Comienza a dibujarse una acción antiterrorista más basada en la información y en las acciones puntuales de fuerzas especiales -al estilo de la que acabó en Pakistán con la vida de Bin Laden- que en el mantenimiento sobre el territorio de cantidades masivas de fuerza militar preocupada sobre todo por asegurar su propia seguridad. Ello y la letalidad de los aviones no tripulados en las zonas fronterizas y el mantenimiento de la cohesión aliada -la OTAN en Afganistán no está pasando por sus mejores momentos- podría demostrarse suficiente para contener a la fiera del barbudo con babuchas y kalasnikov.
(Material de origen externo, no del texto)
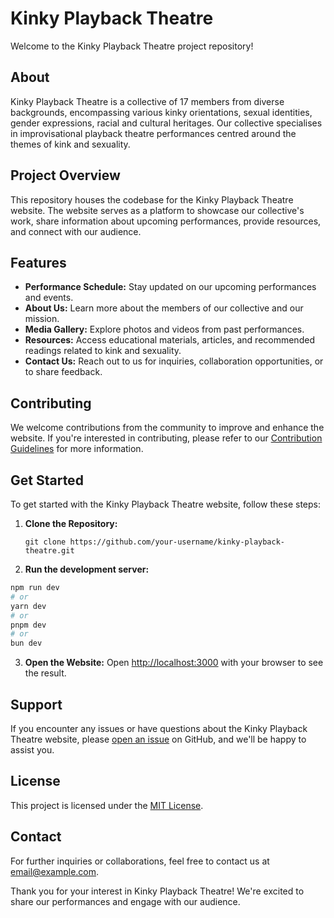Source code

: # Kinky Playback Theatre

Welcome to the Kinky Playback Theatre project repository!

## About

Kinky Playback Theatre is a collective of 17 members from diverse backgrounds, encompassing various kinky orientations, sexual identities, gender expressions, racial and cultural heritages. Our collective specialises in improvisational playback theatre performances centred around the themes of kink and sexuality.

## Project Overview

This repository houses the codebase for the Kinky Playback Theatre website. The website serves as a platform to showcase our collective's work, share information about upcoming performances, provide resources, and connect with our audience.

## Features

- **Performance Schedule:** Stay updated on our upcoming performances and events.
- **About Us:** Learn more about the members of our collective and our mission.
- **Media Gallery:** Explore photos and videos from past performances.
- **Resources:** Access educational materials, articles, and recommended readings related to kink and sexuality.
- **Contact Us:** Reach out to us for inquiries, collaboration opportunities, or to share feedback.

## Contributing

We welcome contributions from the community to improve and enhance the website. If you're interested in contributing, please refer to our [Contribution Guidelines](CONTRIBUTING.md) for more information.

## Get Started

To get started with the Kinky Playback Theatre website, follow these steps:

1. **Clone the Repository:**

   ```
   git clone https://github.com/your-username/kinky-playback-theatre.git
   ```

2. **Run the development server:**

```bash
npm run dev
# or
yarn dev
# or
pnpm dev
# or
bun dev
```

3. **Open the Website:**
Open [http://localhost:3000](http://localhost:3000) with your browser to see the result.

## Support

If you encounter any issues or have questions about the Kinky Playback Theatre website, please [open an issue](https://github.com/your-username/kinky-playback-theatre/issues) on GitHub, and we'll be happy to assist you.

## License

This project is licensed under the [MIT License](LICENSE).

## Contact

For further inquiries or collaborations, feel free to contact us at [email@example.com](mailto:email@example.com).

Thank you for your interest in Kinky Playback Theatre! We're excited to share our performances and engage with our audience.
A ello convendría añadir cantidades hoy de imposible evaluación, como, por ejemplo, la voluntad pakistaní para cortar definitivamente sus lazos con talibanes y yihadistas, las posibilidades de una mejora real de relaciones entre Nueva Delhi e Islamabad con algún tipo de arreglo sobre Cachemira o la decisión iraní de no seguir armando a todo aquel que quiere disparar contra los occidentales. No hay que ser muy versado en los vericuetos de la política internacional para adelantar que ninguna de esas cosas aparecen hoy en el horizonte de lo posible, menos en el de lo probable.
¿Y España? Con sus aliados, con los Estados Unidos, con la libertad, contra el terrorismo, contra la barbarie y, ahora que los demóscopos nos anuncian cambios en La Moncloa, con todas las explicaciones que sean necesarias para justificar nuestros sacrificios y todas las gestiones que haya que realizar para acompasar nuestra colaboración a las acciones comunes y para contribuir adecuadamente a la misma descripción de estas. Mariano Rajoy y el PP tienen todas las adecuadas credenciales para hacerlo. Entre otras, y no es la menor, la impecable manera en que han sabido apoyar a nuestras tropas en Afganistán, y en los demás despliegues exteriores en que nos encontramos, sin un mohín de crítica o de disgusto cuando tentador hubiera sido devolver la moneda a los que en su oposición a la guerra en Irak estuvieron dispuestos a cualquier cosa. Incluso a calificar de “asesino” al presidente del Gobierno. Aunque en esto de los socialistas hay que andarse con mucho tiento: como aquellos del cuento, ni olvidan ni aprenden nada. Y lo de Afganistán tiene cuerda para rato. En el camino nos encontraremos.